## What is being asked
Of all the lines below, return only those starting with the line holding "the container: _" and going on through the line holding "## Kill IIS!", exactly as written.

====================

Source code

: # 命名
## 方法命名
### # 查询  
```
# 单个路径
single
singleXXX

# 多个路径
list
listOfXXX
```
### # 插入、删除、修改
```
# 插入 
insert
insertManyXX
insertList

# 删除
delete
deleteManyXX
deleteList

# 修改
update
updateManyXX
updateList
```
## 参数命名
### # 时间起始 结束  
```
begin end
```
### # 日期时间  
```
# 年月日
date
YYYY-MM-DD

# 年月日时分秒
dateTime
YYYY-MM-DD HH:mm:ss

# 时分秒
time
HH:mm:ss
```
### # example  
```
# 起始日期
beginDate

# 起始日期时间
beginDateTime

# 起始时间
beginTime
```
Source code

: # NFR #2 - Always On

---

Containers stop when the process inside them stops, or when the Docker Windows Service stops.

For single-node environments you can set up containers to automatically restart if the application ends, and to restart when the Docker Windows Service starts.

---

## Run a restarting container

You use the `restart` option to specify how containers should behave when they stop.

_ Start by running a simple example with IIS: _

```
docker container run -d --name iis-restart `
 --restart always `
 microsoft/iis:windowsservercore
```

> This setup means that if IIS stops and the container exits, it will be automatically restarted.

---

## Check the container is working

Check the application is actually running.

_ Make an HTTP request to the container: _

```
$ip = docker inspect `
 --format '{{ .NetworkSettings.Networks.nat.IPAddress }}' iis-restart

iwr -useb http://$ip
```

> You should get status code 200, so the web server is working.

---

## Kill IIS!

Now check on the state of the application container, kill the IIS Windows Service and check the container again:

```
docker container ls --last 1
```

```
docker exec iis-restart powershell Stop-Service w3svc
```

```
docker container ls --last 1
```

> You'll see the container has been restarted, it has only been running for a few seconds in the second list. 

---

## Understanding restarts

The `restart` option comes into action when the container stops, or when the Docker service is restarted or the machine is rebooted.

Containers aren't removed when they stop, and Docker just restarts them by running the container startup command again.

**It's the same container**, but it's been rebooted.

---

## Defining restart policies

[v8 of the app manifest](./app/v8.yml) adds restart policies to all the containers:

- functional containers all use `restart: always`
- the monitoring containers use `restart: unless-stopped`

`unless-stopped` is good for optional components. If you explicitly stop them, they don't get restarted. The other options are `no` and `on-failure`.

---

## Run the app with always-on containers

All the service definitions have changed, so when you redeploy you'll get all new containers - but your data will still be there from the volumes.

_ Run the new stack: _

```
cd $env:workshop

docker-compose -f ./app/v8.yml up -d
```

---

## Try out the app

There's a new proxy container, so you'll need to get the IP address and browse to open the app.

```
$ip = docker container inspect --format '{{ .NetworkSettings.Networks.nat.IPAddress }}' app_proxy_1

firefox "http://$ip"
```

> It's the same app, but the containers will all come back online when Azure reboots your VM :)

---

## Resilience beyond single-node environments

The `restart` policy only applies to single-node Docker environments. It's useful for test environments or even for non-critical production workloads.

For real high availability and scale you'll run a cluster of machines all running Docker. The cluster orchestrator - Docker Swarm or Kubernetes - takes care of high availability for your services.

====================

## Response
_ Make an HTTP request to the container: _

```
$ip = docker inspect `
 --format '{{ .NetworkSettings.Networks.nat.IPAddress }}' iis-restart

iwr -useb http://$ip
```

> You should get status code 200, so the web server is working.

---

## Kill IIS!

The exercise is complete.